Available records
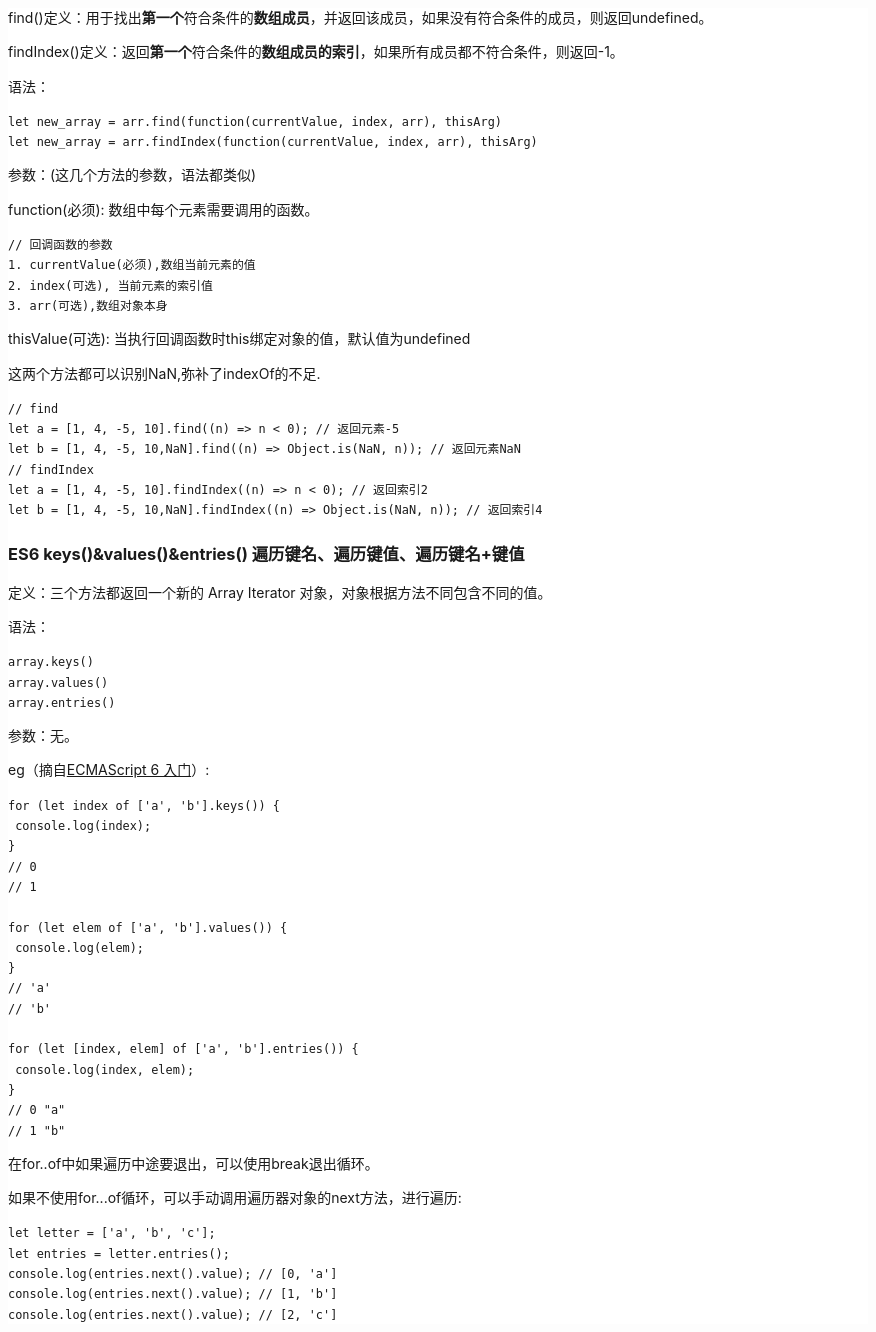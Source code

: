 find()定义：用于找出**第一个**符合条件的**数组成员**，并返回该成员，如果没有符合条件的成员，则返回undefined。

findIndex()定义：返回**第一个**符合条件的**数组成员的索引**，如果所有成员都不符合条件，则返回-1。

语法：

	let new_array = arr.find(function(currentValue, index, arr), thisArg)
	let new_array = arr.findIndex(function(currentValue, index, arr), thisArg)

参数：(这几个方法的参数，语法都类似)

function(必须): 数组中每个元素需要调用的函数。

	// 回调函数的参数
	1. currentValue(必须),数组当前元素的值
	2. index(可选), 当前元素的索引值
	3. arr(可选),数组对象本身

thisValue(可选): 当执行回调函数时this绑定对象的值，默认值为undefined

这两个方法都可以识别NaN,弥补了indexOf的不足.

	// find
	let a = [1, 4, -5, 10].find((n) => n < 0); // 返回元素-5
	let b = [1, 4, -5, 10,NaN].find((n) => Object.is(NaN, n)); // 返回元素NaN
	// findIndex
	let a = [1, 4, -5, 10].findIndex((n) => n < 0); // 返回索引2
	let b = [1, 4, -5, 10,NaN].findIndex((n) => Object.is(NaN, n)); // 返回索引4

### ES6 keys()&values()&entries() 遍历键名、遍历键值、遍历键名+键值

定义：三个方法都返回一个新的 Array Iterator 对象，对象根据方法不同包含不同的值。

语法：

	array.keys()
	array.values()
	array.entries()

参数：无。

eg（摘自[ECMAScript 6 入门](http://es6.ruanyifeng.com/#docs/array#%E6%95%B0%E7%BB%84%E5%AE%9E%E4%BE%8B%E7%9A%84-entries%EF%BC%8Ckeys-%E5%92%8C-values)）: 

	for (let index of ['a', 'b'].keys()) {
	 console.log(index);
	}
	// 0
	// 1
	 
	for (let elem of ['a', 'b'].values()) {
	 console.log(elem);
	}
	// 'a'
	// 'b'
	 
	for (let [index, elem] of ['a', 'b'].entries()) {
	 console.log(index, elem);
	}
	// 0 "a"
	// 1 "b"

在for..of中如果遍历中途要退出，可以使用break退出循环。

如果不使用for...of循环，可以手动调用遍历器对象的next方法，进行遍历:

	let letter = ['a', 'b', 'c'];
	let entries = letter.entries();
	console.log(entries.next().value); // [0, 'a']
	console.log(entries.next().value); // [1, 'b']
	console.log(entries.next().value); // [2, 'c']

Your task
Search the listing above for the word "function", and copy every line that has it.

Your solution
	let new_array = arr.find(function(currentValue, index, arr), thisArg)
	let new_array = arr.findIndex(function(currentValue, index, arr), thisArg)
function(必须): 数组中每个元素需要调用的函数。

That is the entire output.